2

Given a Django JSONField that is structured as a list of dictionaries:

# JSONField "materials" on MyModel:
[
    {"some_id": 123, "someprop": "foo"},
    {"some_id": 456, "someprop": "bar"},
    {"some_id": 789, "someprop": "baz"},
]

and given a list of values to look for:

myids = [123, 789]

I want to query for all MyModel instances that have a matching some_id anywhere in those lists of dictionaries. I can do this to search in dictionaries one at a time:

# Search inside the third dictionary in each list:
MyModel.objects.filter(materials__2__some_id__in=myids)

But I can't seem to construct a query to search in all dictionaries at once. Is this possible?

shacker
  • 14,712
  • 8
  • 89
  • 89

2 Answers2

2

Given the clue here from Davit Tovmasyan to do this by incrementing through the match_targets and building up a set of Q queries, I wrote this function that takes a field name to search, a property name to search against, and a list of target matches. It returns a new list containing the matching dictionaries and the source objects they come from.

from iris.apps.claims.models import Claim
from django.db.models import Q


def json_list_search(
    json_field_name: str,
    property_name: str, 
    match_targets: list
    ) -> list:
    """

    Args:
        json_field_name: Name of the JSONField to search in
        property_name: Name of the dictionary key to search against
        match_targets: List of possible values that should constitute a match

    Returns:
        List of dictionaries: [
            {"claim_id": 123, "json_obj": {"foo": "y"},
            {"claim_id": 456, "json_obj": {"foo": "z"}
        ]

    Example:
        results = json_list_search(
            json_field_name="materials_data", 
            property_name="material_id", 
            match_targets=[1, 22]
        )

        # (results truncated):
        [
            {
                "claim_id": 1,
                "json_obj": {
                    "category": "category_kmimsg",
                    "material_id": 1,
                },
            },
            {
                "claim_id": 2,
                "json_obj": {
                    "category": "category_kmimsg",
                    "material_id": 23,
                }
            },
        ]
    """

    q_keys = Q()
    for match_target in match_targets:
        kwargs = {
            f"{json_field_name}__contains": [{property_name: match_target}]
        }
        q_keys |= Q(**kwargs)

    claims = Claim.objects.filter(q_keys)
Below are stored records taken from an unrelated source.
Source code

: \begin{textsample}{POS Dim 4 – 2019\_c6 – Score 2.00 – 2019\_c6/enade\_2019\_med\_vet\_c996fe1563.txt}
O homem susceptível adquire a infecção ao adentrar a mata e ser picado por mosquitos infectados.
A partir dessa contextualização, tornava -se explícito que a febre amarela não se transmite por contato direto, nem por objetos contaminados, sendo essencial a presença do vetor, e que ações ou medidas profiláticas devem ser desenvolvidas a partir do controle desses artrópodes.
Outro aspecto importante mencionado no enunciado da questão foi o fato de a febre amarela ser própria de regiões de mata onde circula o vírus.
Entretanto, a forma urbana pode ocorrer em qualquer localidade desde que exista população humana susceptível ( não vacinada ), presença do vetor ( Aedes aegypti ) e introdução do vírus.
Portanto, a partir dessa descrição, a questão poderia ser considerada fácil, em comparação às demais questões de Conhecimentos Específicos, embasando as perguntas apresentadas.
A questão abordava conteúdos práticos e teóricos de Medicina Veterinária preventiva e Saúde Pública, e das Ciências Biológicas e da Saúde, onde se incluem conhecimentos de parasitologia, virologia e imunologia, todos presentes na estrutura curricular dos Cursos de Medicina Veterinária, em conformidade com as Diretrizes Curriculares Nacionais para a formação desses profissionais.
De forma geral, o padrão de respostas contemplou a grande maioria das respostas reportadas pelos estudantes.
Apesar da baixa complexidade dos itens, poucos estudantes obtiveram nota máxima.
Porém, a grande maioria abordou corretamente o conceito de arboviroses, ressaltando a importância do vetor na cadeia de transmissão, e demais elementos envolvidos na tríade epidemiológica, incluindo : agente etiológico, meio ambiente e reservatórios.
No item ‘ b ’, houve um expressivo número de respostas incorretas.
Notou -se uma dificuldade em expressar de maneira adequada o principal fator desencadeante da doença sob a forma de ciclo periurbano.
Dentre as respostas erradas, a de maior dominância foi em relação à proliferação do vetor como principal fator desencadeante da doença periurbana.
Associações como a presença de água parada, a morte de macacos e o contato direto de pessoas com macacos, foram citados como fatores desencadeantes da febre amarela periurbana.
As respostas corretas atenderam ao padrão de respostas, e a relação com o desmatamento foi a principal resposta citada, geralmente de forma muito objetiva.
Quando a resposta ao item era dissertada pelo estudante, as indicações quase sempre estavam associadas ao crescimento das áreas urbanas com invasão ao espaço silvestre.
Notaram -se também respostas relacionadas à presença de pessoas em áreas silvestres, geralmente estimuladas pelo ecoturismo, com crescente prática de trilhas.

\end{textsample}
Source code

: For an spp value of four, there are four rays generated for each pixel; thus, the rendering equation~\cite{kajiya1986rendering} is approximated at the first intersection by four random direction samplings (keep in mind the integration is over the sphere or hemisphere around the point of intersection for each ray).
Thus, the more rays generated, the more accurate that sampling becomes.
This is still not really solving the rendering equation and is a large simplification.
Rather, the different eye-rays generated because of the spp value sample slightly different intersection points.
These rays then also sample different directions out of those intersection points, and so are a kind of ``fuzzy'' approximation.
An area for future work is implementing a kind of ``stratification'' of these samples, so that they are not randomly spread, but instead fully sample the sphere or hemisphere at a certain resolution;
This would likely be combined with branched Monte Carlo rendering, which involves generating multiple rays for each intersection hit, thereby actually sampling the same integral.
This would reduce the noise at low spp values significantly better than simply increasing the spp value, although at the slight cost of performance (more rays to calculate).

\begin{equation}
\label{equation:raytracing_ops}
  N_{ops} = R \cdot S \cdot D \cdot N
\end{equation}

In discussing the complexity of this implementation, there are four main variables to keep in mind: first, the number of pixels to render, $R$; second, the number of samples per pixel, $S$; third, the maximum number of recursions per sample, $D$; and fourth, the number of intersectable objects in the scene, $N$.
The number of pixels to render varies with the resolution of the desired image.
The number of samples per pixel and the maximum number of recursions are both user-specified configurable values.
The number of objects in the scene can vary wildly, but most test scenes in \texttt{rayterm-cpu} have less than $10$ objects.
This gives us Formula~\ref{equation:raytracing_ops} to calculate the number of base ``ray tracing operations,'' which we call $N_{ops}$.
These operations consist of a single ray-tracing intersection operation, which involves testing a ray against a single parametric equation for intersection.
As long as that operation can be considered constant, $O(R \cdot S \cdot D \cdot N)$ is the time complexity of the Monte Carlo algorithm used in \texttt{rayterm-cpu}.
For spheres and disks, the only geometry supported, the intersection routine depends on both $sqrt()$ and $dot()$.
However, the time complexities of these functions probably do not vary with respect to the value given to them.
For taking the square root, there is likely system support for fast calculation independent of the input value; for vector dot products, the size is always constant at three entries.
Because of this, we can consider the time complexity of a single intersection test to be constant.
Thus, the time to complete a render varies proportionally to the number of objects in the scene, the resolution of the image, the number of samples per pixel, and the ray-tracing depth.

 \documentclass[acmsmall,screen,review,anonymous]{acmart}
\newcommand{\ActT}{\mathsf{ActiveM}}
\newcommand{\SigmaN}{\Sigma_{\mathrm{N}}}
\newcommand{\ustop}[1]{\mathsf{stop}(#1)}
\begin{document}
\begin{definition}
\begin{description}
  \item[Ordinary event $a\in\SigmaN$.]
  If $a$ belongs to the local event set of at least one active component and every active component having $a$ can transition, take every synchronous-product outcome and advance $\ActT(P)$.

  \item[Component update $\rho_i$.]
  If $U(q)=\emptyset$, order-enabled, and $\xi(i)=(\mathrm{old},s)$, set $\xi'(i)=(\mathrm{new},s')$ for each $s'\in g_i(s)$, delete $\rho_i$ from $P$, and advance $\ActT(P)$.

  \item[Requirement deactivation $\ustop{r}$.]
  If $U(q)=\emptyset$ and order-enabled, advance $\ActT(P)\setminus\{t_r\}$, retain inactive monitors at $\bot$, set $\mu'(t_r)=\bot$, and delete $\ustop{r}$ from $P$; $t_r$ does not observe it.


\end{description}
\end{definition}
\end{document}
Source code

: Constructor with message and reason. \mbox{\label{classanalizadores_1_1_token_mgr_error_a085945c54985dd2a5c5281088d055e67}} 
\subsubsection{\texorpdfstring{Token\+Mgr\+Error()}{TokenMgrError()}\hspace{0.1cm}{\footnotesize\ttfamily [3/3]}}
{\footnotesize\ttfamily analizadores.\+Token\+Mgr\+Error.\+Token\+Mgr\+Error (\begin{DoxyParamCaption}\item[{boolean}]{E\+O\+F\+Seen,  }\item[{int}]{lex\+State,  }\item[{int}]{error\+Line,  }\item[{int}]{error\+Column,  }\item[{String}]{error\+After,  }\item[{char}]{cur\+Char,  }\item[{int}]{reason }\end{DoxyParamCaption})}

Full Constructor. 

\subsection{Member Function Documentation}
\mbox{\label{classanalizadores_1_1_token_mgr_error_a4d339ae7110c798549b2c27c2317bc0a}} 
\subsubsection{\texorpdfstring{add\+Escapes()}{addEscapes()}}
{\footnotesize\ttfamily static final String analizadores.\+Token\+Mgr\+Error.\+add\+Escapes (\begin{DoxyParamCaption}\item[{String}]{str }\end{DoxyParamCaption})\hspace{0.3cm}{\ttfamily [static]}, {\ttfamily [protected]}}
    # Now we know which ORM objects contain references to any of the match_targets 
    # in any of their dictionaries. Extract *relevant* objects and return them
    # with references to the source claim.
    results = []
    for claim in claims:
        data = getattr(claim, json_field_name)
        for datum in data:
            if datum.get(property_name) and datum.get(property_name) in match_targets:
                results.append({"claim_id": claim.id, "json_obj": datum})

    return results
shacker
  • 14,712
  • 8
  • 89
  • 89
1

contains might help you. Should be something like this:

q_keys = Q()

for _id in myids:
    q_keys |= Q(materials__contains={'some_id': _id})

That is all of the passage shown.